You mentioned a 70% soft error rate in the airline industry. Would that same figure apply in healthcare?

Across different types of events such as medication-managed error or infections on central lines, the number on The Joint Commission error charts is right at about 70%. These are errors caused by the softer skills of communication or a workload management situation, not by technical competency issues in healthcare professionals. The dynamics and the numbers are basically the same between the two industries, but the challenges are significantly different, and this is where our work is important, because it’s the first time we have taken simulation and moved it to focus on the softer skills. In aviation, we spend millions and millions of dollars on high-fidelity simulators to re-represent the airplane, and the same is being done in healthcare to re-represent the physiology and presentations of physiology in a simulator. This is important. But these types of simulations don’t address the crucial dynamics of the healthcare team and its softer skills.
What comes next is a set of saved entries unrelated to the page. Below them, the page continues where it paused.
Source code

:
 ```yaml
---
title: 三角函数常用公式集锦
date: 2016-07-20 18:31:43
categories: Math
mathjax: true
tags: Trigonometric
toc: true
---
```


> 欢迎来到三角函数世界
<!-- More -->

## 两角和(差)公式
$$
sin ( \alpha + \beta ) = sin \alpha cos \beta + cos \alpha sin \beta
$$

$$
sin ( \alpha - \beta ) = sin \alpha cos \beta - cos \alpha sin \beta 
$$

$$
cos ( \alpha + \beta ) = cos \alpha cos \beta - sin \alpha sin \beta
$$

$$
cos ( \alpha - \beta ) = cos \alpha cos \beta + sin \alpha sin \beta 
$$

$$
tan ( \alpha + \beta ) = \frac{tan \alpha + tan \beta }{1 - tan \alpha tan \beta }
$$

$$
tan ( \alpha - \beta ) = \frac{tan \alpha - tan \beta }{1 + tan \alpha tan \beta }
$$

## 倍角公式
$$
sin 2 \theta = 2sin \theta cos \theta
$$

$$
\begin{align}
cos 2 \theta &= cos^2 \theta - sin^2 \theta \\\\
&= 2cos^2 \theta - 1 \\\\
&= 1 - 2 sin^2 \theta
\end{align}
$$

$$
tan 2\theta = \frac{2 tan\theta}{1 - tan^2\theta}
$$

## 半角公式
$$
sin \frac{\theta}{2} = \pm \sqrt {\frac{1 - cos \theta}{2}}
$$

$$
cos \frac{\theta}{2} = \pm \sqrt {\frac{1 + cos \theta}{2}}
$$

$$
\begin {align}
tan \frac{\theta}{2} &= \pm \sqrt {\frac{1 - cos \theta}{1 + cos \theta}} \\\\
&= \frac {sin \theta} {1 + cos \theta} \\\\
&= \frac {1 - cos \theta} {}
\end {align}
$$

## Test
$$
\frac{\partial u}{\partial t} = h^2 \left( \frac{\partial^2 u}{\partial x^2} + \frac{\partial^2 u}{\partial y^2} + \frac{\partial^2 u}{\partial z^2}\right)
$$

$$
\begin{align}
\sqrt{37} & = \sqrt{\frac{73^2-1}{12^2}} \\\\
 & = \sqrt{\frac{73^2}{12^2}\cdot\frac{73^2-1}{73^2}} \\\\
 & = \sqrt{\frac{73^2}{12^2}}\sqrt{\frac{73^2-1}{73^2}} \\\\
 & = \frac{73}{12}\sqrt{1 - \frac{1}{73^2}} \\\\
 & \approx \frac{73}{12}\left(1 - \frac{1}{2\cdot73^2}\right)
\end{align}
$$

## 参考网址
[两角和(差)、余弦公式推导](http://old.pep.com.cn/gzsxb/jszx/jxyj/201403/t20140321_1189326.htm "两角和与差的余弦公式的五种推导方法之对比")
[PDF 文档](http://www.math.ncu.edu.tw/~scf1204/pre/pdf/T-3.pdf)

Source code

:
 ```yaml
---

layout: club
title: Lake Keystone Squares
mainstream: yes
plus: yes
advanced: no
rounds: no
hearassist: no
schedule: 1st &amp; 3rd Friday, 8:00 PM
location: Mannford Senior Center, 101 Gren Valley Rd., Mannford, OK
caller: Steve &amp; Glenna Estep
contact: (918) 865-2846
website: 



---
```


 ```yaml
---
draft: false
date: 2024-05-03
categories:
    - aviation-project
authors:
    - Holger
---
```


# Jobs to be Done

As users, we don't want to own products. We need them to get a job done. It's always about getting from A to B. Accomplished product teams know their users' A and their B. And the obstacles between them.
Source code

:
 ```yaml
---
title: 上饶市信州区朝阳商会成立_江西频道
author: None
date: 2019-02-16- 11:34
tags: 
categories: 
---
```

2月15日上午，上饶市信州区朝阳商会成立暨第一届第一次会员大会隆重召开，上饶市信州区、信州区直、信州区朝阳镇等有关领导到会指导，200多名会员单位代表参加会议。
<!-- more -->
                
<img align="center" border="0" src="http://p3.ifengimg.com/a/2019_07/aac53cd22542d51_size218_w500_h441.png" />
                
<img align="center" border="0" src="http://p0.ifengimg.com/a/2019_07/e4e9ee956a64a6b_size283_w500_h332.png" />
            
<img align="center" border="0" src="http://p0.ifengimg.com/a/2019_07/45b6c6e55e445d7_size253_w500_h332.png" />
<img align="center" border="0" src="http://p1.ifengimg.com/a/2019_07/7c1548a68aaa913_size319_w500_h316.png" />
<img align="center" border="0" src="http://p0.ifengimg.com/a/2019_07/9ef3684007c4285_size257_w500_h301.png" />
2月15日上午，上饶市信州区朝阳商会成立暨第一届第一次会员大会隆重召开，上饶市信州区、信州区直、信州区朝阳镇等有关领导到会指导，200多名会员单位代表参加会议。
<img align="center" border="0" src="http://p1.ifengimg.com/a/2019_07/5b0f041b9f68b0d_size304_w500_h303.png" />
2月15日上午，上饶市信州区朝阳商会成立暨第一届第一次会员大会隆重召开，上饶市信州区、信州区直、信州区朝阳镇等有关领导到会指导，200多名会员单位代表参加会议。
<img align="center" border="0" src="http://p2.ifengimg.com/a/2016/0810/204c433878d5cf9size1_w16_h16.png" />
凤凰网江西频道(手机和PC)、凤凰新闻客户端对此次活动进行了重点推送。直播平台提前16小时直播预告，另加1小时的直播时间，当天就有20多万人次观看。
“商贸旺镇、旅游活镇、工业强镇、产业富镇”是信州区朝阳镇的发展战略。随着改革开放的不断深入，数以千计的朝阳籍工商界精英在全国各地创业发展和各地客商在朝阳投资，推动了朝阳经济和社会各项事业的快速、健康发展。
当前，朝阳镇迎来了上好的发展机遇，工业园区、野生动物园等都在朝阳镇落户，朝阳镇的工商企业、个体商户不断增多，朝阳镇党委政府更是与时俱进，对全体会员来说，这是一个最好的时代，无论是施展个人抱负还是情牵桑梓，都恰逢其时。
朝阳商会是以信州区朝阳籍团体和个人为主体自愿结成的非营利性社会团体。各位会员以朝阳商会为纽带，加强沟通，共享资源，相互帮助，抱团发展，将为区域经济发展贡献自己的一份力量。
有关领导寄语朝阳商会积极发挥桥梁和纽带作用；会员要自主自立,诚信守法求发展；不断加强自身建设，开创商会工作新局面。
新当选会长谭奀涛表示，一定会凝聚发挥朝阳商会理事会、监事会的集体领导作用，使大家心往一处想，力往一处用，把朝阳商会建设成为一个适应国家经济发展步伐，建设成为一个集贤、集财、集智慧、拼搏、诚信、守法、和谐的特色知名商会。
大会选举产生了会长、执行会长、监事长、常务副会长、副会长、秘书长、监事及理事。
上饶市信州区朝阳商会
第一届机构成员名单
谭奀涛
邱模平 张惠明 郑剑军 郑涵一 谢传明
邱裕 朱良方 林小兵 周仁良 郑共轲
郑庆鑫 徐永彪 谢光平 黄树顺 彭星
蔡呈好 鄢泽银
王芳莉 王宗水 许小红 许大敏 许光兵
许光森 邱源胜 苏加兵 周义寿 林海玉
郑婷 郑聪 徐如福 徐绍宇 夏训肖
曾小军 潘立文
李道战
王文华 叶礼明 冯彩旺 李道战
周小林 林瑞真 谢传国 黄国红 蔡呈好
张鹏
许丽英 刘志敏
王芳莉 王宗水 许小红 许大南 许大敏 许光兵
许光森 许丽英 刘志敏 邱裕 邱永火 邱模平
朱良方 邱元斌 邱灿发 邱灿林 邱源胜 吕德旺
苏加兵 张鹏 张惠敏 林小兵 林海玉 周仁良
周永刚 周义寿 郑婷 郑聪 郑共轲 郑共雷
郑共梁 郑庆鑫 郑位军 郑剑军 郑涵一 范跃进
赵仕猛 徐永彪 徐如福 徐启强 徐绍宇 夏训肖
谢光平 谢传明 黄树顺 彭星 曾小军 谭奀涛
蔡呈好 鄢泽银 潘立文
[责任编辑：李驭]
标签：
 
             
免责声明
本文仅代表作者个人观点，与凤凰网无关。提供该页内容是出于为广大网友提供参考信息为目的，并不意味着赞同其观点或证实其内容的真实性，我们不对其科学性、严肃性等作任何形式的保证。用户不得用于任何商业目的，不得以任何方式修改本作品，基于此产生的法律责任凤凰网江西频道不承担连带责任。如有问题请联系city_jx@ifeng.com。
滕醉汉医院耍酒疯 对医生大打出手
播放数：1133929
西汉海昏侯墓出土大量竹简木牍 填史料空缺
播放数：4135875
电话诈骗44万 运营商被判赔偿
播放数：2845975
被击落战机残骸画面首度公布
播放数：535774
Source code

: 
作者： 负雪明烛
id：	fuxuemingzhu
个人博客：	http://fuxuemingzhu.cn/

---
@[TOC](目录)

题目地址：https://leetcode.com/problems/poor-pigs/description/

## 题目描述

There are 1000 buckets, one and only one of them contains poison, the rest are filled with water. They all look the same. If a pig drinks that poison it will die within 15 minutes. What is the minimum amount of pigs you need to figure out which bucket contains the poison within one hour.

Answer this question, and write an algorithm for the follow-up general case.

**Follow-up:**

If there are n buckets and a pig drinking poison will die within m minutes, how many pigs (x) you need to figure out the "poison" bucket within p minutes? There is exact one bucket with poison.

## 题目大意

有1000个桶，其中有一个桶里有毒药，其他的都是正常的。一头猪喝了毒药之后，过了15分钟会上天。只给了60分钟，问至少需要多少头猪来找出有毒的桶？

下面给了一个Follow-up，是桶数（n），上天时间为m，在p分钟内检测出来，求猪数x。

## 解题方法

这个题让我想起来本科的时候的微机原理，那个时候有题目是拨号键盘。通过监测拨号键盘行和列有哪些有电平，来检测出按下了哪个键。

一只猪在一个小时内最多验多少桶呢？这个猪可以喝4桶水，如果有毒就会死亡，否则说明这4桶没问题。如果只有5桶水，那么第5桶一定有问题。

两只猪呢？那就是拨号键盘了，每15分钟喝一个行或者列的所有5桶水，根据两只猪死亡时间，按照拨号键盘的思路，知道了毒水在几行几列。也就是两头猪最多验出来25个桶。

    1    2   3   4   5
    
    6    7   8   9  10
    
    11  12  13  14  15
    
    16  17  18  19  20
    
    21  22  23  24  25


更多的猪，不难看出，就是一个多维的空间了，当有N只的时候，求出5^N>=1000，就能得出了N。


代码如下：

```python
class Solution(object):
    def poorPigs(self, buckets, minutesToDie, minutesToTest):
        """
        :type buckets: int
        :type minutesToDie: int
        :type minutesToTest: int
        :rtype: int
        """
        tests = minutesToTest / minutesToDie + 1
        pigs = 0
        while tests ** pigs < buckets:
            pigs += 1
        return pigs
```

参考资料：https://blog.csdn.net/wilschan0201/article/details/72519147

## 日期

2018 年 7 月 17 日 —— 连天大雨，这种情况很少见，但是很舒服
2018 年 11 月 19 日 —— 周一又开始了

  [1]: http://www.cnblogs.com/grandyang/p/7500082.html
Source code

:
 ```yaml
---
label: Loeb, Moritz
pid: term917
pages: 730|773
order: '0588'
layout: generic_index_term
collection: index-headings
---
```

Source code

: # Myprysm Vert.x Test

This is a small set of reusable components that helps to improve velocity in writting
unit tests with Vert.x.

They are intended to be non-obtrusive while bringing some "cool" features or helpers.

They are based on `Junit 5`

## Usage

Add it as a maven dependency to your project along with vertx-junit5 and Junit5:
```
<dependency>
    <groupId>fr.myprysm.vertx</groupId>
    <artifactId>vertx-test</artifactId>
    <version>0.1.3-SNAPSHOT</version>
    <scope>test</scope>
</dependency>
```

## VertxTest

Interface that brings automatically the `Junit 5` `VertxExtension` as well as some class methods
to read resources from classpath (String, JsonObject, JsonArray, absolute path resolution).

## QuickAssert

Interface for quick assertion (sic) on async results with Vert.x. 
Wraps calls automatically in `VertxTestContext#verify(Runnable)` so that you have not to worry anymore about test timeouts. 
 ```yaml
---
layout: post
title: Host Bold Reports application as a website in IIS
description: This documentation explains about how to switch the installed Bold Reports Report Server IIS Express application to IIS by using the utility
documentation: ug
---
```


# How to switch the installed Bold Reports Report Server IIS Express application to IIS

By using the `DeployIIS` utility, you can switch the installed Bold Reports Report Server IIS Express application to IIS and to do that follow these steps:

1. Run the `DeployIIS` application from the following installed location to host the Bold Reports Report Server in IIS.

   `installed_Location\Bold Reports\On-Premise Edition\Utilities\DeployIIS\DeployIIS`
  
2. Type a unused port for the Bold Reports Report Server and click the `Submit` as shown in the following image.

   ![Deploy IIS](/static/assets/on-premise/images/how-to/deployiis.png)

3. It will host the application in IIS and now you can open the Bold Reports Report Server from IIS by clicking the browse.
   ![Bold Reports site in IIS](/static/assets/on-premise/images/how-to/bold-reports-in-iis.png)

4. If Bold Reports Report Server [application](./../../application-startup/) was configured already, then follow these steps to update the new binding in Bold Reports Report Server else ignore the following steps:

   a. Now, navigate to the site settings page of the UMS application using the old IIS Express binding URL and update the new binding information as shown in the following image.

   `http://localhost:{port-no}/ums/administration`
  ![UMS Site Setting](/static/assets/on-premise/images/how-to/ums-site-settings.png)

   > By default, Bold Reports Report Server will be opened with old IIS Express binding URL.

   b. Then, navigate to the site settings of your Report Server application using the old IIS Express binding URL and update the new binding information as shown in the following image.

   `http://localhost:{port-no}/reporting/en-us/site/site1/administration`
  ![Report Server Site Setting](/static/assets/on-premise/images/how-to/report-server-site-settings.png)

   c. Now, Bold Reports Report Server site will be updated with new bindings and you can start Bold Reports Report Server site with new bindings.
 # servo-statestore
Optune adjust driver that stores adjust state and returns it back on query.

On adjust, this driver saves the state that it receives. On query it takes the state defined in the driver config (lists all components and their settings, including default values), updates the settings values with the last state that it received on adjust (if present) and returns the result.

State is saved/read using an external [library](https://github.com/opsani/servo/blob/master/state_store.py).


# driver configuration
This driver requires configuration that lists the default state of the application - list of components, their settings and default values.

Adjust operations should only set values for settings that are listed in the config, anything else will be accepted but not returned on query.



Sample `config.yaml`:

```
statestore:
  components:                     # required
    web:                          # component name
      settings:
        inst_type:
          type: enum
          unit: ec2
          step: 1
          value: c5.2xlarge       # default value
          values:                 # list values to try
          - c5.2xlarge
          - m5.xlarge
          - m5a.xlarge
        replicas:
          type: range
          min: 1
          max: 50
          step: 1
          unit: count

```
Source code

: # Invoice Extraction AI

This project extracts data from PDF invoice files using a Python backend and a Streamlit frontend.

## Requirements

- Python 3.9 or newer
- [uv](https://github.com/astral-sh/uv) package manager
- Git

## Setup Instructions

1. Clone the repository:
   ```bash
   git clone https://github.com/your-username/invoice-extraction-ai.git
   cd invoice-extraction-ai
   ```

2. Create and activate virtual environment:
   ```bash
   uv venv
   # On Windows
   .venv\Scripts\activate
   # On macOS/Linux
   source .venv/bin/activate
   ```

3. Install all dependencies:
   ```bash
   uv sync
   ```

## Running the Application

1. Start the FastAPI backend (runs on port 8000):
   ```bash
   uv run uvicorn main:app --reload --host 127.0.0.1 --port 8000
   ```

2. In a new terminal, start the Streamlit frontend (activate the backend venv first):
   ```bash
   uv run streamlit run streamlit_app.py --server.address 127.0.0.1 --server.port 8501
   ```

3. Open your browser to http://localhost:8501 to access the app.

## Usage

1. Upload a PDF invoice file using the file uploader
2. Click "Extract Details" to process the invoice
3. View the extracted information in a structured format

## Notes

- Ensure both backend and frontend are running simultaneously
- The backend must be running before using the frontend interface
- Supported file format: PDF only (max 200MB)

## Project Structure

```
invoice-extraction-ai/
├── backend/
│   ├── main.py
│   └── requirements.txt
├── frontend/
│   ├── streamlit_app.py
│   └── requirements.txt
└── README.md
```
To look at a technical competency, at a pilot flying an engine failure on takeoff or a physician managing difficult airway management or inserting a cardiac catheter, you create a simulator and put varying challenges into it, such as difficult insertion, anatomy anomalies and so on. In healthcare, data is starting to come out in simulation that, yes, if you intubate, intubate, intubate, and practice over and over again, most probably you are going to be a better intubator with fidelity simulation to the cases. But when it comes to the team skills, how do you create training and simulation in order to facilitate healthcare professionals in workload management or trigger effective communication? That is the process that we have developed, which is more of a scenario design process than an actual simulator.

In our research, we were originally going to use a simulation laboratory to understand the healthcare team. However, very early on in our work, the University of Minnesota asked us to come and run scenarios in the actual patient care units as a process to elicit team responses. When we utilized this type of simulation in the real world, it became clear there was no way this work could be accurately performed in a simulation healthcare laboratory. It was essential to do the work in actual patient care units. What we saw was the full impact of the environment, the systems, the processes and the communication complexity healthcare professionals have to deal with as they move a patient from the ED to the cardiac cath lab, for example.